Mr. James L. Koch, District Representative, Wisconsin Council 40, appearing on behalf of the Union.

Davis & Kuelthau, S.C., by Mr. Roger E. Walsh, appearing on behalf of the Employer.


The Employer and Union above are parties to a 1992-93 collective bargaining agreement which provides for final and binding arbitration of certain disputes. The parties requested that the Wisconsin Employment Relations Commission appoint an arbitrator to resolve a grievance concerning time off, filed by Rodney Kreitzman.

The undersigned was appointed and held a hearing on September 16, continuing on November 8, 1993 in Juneau, Wisconsin, at which time the parties were given full opportunity to present their evidence and arguments. A transcript was made, both parties filed briefs, the Employer filed a reply brief, and the record was closed on February 10, 1994.


The Union proposes the following:

1. Did the Employer violate the collective bargaining agreement when it unilaterally and arbitrarily changed a long-standing past practice of allowing rank officers off on the same date?

2. If so, what is the appropriate remedy?

The Employer proposes the following:

1. Did the County violate the collective bargaining agreement by denying Sergeant Kreitzman's request for vacation on May 23, 1993?

2. If so, what is the appropriate remedy under the contract?

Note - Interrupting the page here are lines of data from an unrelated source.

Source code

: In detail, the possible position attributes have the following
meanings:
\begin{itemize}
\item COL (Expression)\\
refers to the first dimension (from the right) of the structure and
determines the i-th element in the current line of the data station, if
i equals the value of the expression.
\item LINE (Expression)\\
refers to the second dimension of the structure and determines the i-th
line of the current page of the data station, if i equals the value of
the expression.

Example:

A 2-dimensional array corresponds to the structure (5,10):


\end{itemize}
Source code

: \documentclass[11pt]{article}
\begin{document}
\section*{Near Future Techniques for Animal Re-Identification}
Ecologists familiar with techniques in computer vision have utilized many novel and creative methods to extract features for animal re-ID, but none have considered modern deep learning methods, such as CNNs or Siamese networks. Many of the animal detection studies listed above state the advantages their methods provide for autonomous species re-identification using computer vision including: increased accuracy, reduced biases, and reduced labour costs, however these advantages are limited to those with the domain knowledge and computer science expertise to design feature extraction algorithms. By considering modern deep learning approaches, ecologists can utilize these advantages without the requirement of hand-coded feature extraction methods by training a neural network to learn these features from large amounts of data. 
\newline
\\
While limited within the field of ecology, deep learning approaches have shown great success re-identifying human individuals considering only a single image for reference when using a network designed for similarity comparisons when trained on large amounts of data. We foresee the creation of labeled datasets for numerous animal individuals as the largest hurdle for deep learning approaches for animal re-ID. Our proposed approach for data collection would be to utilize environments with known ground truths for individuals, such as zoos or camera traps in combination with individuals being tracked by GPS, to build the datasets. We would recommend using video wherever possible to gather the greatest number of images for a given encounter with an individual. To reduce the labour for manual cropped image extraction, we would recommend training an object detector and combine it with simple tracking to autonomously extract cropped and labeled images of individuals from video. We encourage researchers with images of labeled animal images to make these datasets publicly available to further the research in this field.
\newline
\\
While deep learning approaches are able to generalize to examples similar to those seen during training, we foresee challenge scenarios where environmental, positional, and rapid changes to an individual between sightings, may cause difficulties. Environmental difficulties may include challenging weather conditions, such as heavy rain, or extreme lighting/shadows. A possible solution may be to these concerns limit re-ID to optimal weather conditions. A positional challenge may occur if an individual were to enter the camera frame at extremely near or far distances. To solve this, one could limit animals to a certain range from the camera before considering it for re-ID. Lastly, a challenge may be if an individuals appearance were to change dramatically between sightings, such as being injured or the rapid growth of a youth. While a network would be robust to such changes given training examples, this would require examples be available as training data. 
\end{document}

3.1 Except as hereinafter provided, the Employer shall have the sole and exclusive right to determine the number of Employees to be employed, the duties of each of these Employees, the nature and place of their work and all other matters pertaining to the management and operation of the County, including the hiring, promoting, transferring, demoting, suspending or discharging for cause of any Employee. This shall include the right to assign and direct Employees, to schedule work and to pass upon the efficiency and capabilities of the Employees and the Employer may establish and enforce reasonable work rules and regulations. Further, to the extent that rights and prerogatives of the Employer are not explicitly granted to the Union or Employees, such rights are retained by the Employer. However, the provisions of this Section shall not be used for the purpose of undermining the Union or discriminating against any of its members.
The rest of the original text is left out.